# [WHAT THE TASK ASKS]
Look through the entries below for the string "used", and copy each line where it is found.
──────────
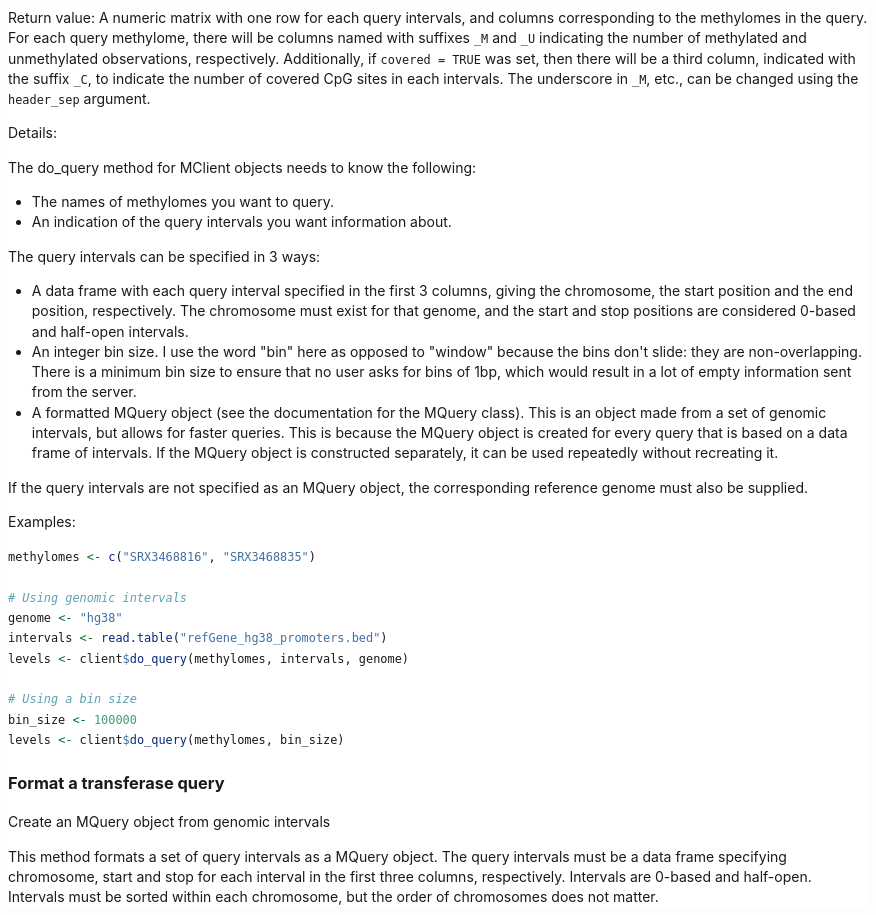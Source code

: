 Return value: A numeric matrix with one row for each query intervals, and
columns corresponding to the methylomes in the query. For each query
methylome, there will be columns named with suffixes `_M` and `_U` indicating
the number of methylated and unmethylated observations, respectively.
Additionally, if `covered = TRUE` was set, then there will be a third column,
indicated with the suffix `_C`, to indicate the number of covered CpG sites in
each intervals. The underscore in `_M`, etc., can be changed using the
`header_sep` argument.

Details:

The do_query method for MClient objects needs to know the following:

- The names of methylomes you want to query.
- An indication of the query intervals you want information about.

The query intervals can be specified in 3 ways:

- A data frame with each query interval specified in the first 3 columns,
  giving the chromosome, the start position and the end position,
  respectively. The chromosome must exist for that genome, and the start and
  stop positions are considered 0-based and half-open intervals.
- An integer bin size. I use the word "bin" here as opposed to "window"
  because the bins don't slide: they are non-overlapping. There is a minimum
  bin size to ensure that no user asks for bins of 1bp, which would result in
  a lot of empty information sent from the server.
- A formatted MQuery object (see the documentation for the MQuery class). This
  is an object made from a set of genomic intervals, but allows for faster
  queries. This is because the MQuery object is created for every query that
  is based on a data frame of intervals. If the MQuery object is constructed
  separately, it can be used repeatedly without recreating it.

If the query intervals are not specified as an MQuery object, the
corresponding reference genome must also be supplied.

Examples:
```R
methylomes <- c("SRX3468816", "SRX3468835")

# Using genomic intervals
genome <- "hg38"
intervals <- read.table("refGene_hg38_promoters.bed")
levels <- client$do_query(methylomes, intervals, genome)

# Using a bin size
bin_size <- 100000
levels <- client$do_query(methylomes, bin_size)
```

### Format a transferase query

Create an MQuery object from genomic intervals

This method formats a set of query intervals as a MQuery object.
The query intervals must be a data frame specifying chromosome, start and stop
for each interval in the first three columns, respectively. Intervals are
0-based and half-open. Intervals must be sorted within each chromosome, but
the order of chromosomes does not matter.
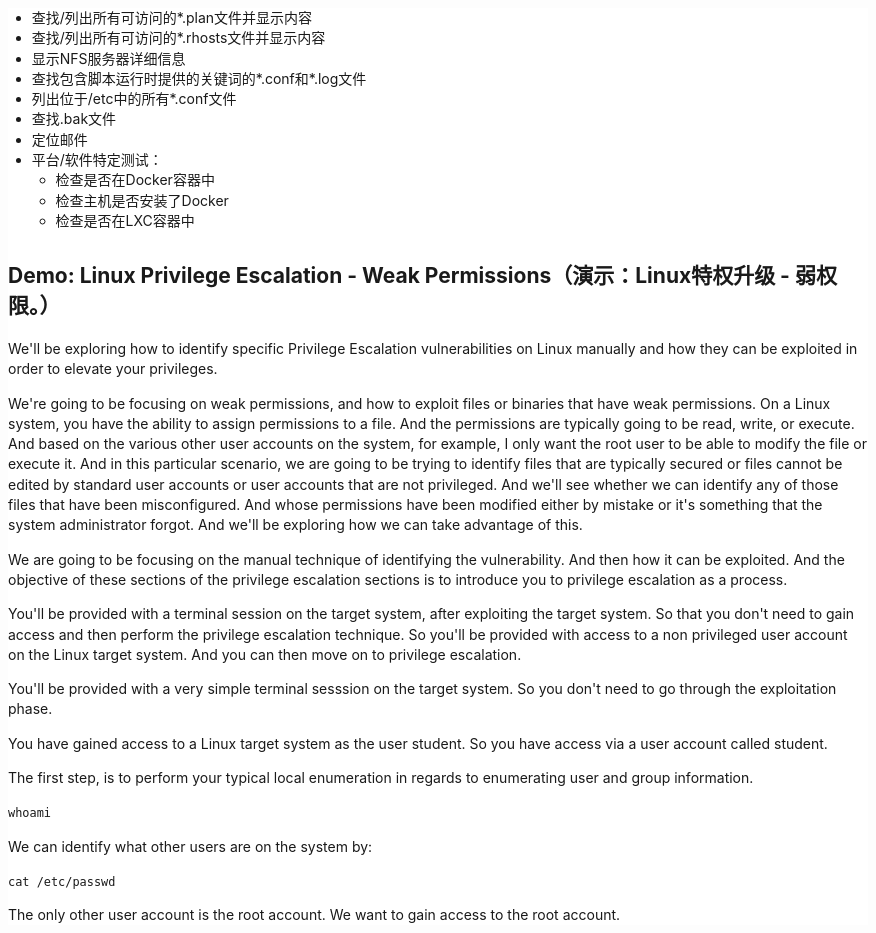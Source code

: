   * 查找/列出所有可访问的*.plan文件并显示内容
  * 查找/列出所有可访问的*.rhosts文件并显示内容
  * 显示NFS服务器详细信息
  * 查找包含脚本运行时提供的关键词的*.conf和*.log文件
  * 列出位于/etc中的所有*.conf文件
  * 查找.bak文件
  * 定位邮件
* 平台/软件特定测试：
  * 检查是否在Docker容器中
  * 检查主机是否安装了Docker
  * 检查是否在LXC容器中

## Demo: Linux Privilege Escalation - Weak Permissions（演示：Linux特权升级 - 弱权限。）
We'll be exploring how to identify specific Privilege Escalation vulnerabilities on Linux manually and how they can be exploited in order to elevate your privileges.

We're going to be focusing on weak permissions, and how to exploit files or binaries that have weak permissions. On a Linux system, you have the ability to assign permissions to a file. And the permissions are typically going to be read, write, or execute. And based on the various other user accounts on the system, for example, I only want the root user to be able to modify the file or execute it. And in this particular scenario, we are going to be trying to identify files that are typically secured or files cannot be edited by standard user accounts or user accounts that are not privileged. And we'll see whether we can identify any of those files that have been misconfigured. And whose permissions have been modified either by mistake or it's something that the system administrator forgot. And we'll be exploring how we can take advantage of this.

We are going to be focusing on the manual technique of identifying the vulnerability. And then how it can be exploited. And the objective of these sections of the privilege escalation sections is to introduce you to privilege escalation as a process.

You'll be provided with a terminal session on the target system, after exploiting the target system. So that you don't need to gain access and then perform the privilege escalation technique. So you'll be provided with access to a non privileged user account on the Linux target system. And you can then move on to privilege escalation.

You'll be provided with a very simple terminal sesssion on the target system. So you don't need to go through the exploitation phase.

You have gained access to a Linux target system as the user student. So you have access via a user account called student.

The first step, is to perform your typical local enumeration in regards to enumerating user and group information.

```
whoami
```

We can identify what other users are on the system by:

```
cat /etc/passwd
```

The only other user account is the root account. We want to gain access to the root account.
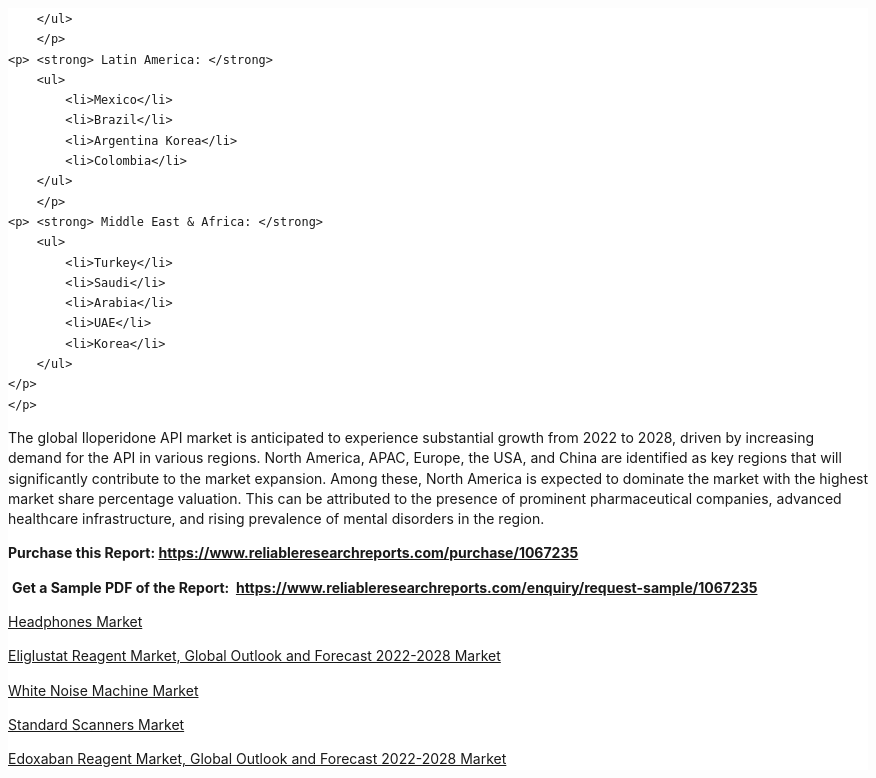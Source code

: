         </ul>
        </p> 
    <p> <strong> Latin America: </strong>
        <ul>
            <li>Mexico</li>
            <li>Brazil</li>
            <li>Argentina Korea</li>
            <li>Colombia</li>
        </ul>
        </p> 
    <p> <strong> Middle East & Africa: </strong>
        <ul>
            <li>Turkey</li>
            <li>Saudi</li>
            <li>Arabia</li>
            <li>UAE</li>
            <li>Korea</li>
        </ul>
    </p>
    </p>
<p><p>The global Iloperidone API market is anticipated to experience substantial growth from 2022 to 2028, driven by increasing demand for the API in various regions. North America, APAC, Europe, the USA, and China are identified as key regions that will significantly contribute to the market expansion. Among these, North America is expected to dominate the market with the highest market share percentage valuation. This can be attributed to the presence of prominent pharmaceutical companies, advanced healthcare infrastructure, and rising prevalence of mental disorders in the region.</p></p>
<p><strong>Purchase this Report: <a href="https://www.reliableresearchreports.com/purchase/1067235">https://www.reliableresearchreports.com/purchase/1067235</a></strong></p>
<p>&nbsp;<strong>Get a Sample PDF of the Report:&nbsp;&nbsp;<a href="https://www.reliableresearchreports.com/enquiry/request-sample/1067235">https://www.reliableresearchreports.com/enquiry/request-sample/1067235</a></strong></p>
<p><strong></strong></p>
<p><p><a href="https://medium.com/@hesterorn1944/headphones-market-size-growth-forecast-2023-2030-92ed446e2f4c">Headphones Market</a></p><p><a href="https://github.com/RichRobinson5/Market-Research-Report-List-1/blob/main/eliglustat-reagent-market-global-outlook-and-forecast-2022-2028-market.md">Eliglustat Reagent Market, Global Outlook and Forecast 2022-2028 Market</a></p><p><a href="https://www.linkedin.com/pulse/white-noise-machine-market-size-2023-2030-global-industrial-padde/">White Noise Machine Market</a></p><p><a href="https://www.linkedin.com/pulse/standard-scanners-market-challenges-opportunities-growth-glcfe/">Standard Scanners Market</a></p><p><a href="https://github.com/JameTravis/Market-Research-Report-List-1/blob/main/edoxaban-reagent-market-global-outlook-and-forecast-2022-2028-market.md">Edoxaban Reagent Market, Global Outlook and Forecast 2022-2028 Market</a></p></p>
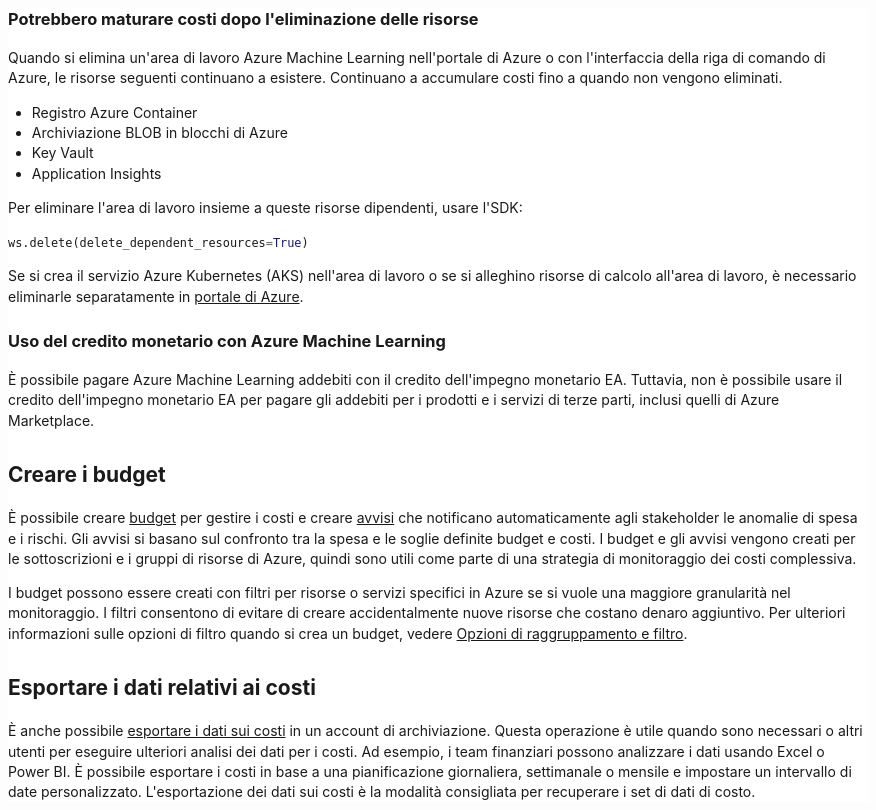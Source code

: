 ### <a name="costs-might-accrue-after-resource-deletion"></a>Potrebbero maturare costi dopo l'eliminazione delle risorse

Quando si elimina un'area di lavoro Azure Machine Learning nell'portale di Azure o con l'interfaccia della riga di comando di Azure, le risorse seguenti continuano a esistere. Continuano a accumulare costi fino a quando non vengono eliminati.

* Registro Azure Container
* Archiviazione BLOB in blocchi di Azure
* Key Vault
* Application Insights

Per eliminare l'area di lavoro insieme a queste risorse dipendenti, usare l'SDK:

```python
ws.delete(delete_dependent_resources=True)
```

Se si crea il servizio Azure Kubernetes (AKS) nell'area di lavoro o se si alleghino risorse di calcolo all'area di lavoro, è necessario eliminarle separatamente in [portale di Azure](https://portal.azure.com).

### <a name="using-monetary-credit-with-azure-machine-learning"></a>Uso del credito monetario con Azure Machine Learning

È possibile pagare Azure Machine Learning addebiti con il credito dell'impegno monetario EA. Tuttavia, non è possibile usare il credito dell'impegno monetario EA per pagare gli addebiti per i prodotti e i servizi di terze parti, inclusi quelli di Azure Marketplace.


## <a name="create-budgets"></a>Creare i budget

È possibile creare [budget](https://docs.microsoft.com/azure/cost-management/tutorial-acm-create-budgets?WT.mc_id=costmanagementcontent_docsacmhorizontal_-inproduct-learn) per gestire i costi e creare [avvisi](https://docs.microsoft.com/azure/cost-management/cost-mgt-alerts-monitor-usage-spending?WT.mc_id=costmanagementcontent_docsacmhorizontal_-inproduct-learn) che notificano automaticamente agli stakeholder le anomalie di spesa e i rischi. Gli avvisi si basano sul confronto tra la spesa e le soglie definite budget e costi. I budget e gli avvisi vengono creati per le sottoscrizioni e i gruppi di risorse di Azure, quindi sono utili come parte di una strategia di monitoraggio dei costi complessiva. 

I budget possono essere creati con filtri per risorse o servizi specifici in Azure se si vuole una maggiore granularità nel monitoraggio. I filtri consentono di evitare di creare accidentalmente nuove risorse che costano denaro aggiuntivo. Per ulteriori informazioni sulle opzioni di filtro quando si crea un budget, vedere [Opzioni di raggruppamento e filtro](https://docs.microsoft.com/azure/cost-management-billing/costs/group-filter?WT.mc_id=costmanagementcontent_docsacmhorizontal_-inproduct-learn).

## <a name="export-cost-data"></a>Esportare i dati relativi ai costi

È anche possibile [esportare i dati sui costi](https://docs.microsoft.com/azure/cost-management-billing/costs/tutorial-export-acm-data?WT.mc_id=costmanagementcontent_docsacmhorizontal_-inproduct-learn) in un account di archiviazione. Questa operazione è utile quando sono necessari o altri utenti per eseguire ulteriori analisi dei dati per i costi. Ad esempio, i team finanziari possono analizzare i dati usando Excel o Power BI. È possibile esportare i costi in base a una pianificazione giornaliera, settimanale o mensile e impostare un intervallo di date personalizzato. L'esportazione dei dati sui costi è la modalità consigliata per recuperare i set di dati di costo.
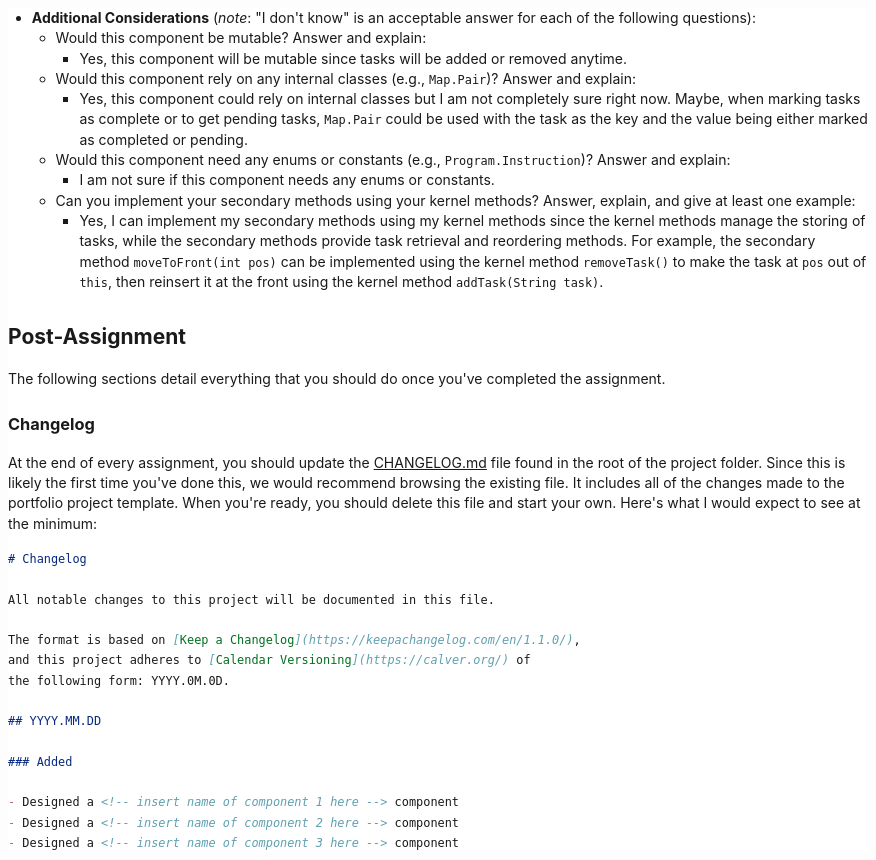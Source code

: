   - **Additional Considerations** (_note_: "I don't know" is an acceptable
    answer for each of the following questions):
    - Would this component be mutable? Answer and explain:
      - Yes, this component will be mutable since tasks will be added or removed anytime.
    - Would this component rely on any internal classes (e.g., `Map.Pair`)?
      Answer and explain:
      - Yes, this component could rely on internal classes but I am not completely sure right now. Maybe, when marking tasks as complete or to get pending tasks, `Map.Pair` could be used with the task as the key and the value being either marked as completed or pending.
    - Would this component need any enums or constants (e.g.,
      `Program.Instruction`)? Answer and explain:
      - I am not sure if this component needs any enums or constants.
    - Can you implement your secondary methods using your kernel methods?
      Answer, explain, and give at least one example:
      - Yes, I can implement my secondary methods using my kernel methods since the kernel methods manage the storing of tasks, while the secondary methods provide task retrieval and reordering methods. For example, the secondary method `moveToFront(int pos)` can be implemented using the kernel method `removeTask()` to make the task at `pos` out of `this`, then reinsert it at the front using the kernel method `addTask(String task)`.

## Post-Assignment

The following sections detail everything that you should do once you've
completed the assignment.

### Changelog

At the end of every assignment, you should update the
[CHANGELOG.md](../../CHANGELOG.md) file found in the root of the project folder.
Since this is likely the first time you've done this, we would recommend
browsing the existing file. It includes all of the changes made to the portfolio
project template. When you're ready, you should delete this file and start your
own. Here's what I would expect to see at the minimum:

```markdown
# Changelog

All notable changes to this project will be documented in this file.

The format is based on [Keep a Changelog](https://keepachangelog.com/en/1.1.0/),
and this project adheres to [Calendar Versioning](https://calver.org/) of
the following form: YYYY.0M.0D.

## YYYY.MM.DD

### Added

- Designed a <!-- insert name of component 1 here --> component
- Designed a <!-- insert name of component 2 here --> component
- Designed a <!-- insert name of component 3 here --> component
```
──────────
# [SOLUTION TO THIS TASK]
  separately, it can be used repeatedly without recreating it.
      - Yes, this component could rely on internal classes but I am not completely sure right now. Maybe, when marking tasks as complete or to get pending tasks, `Map.Pair` could be used with the task as the key and the value being either marked as completed or pending.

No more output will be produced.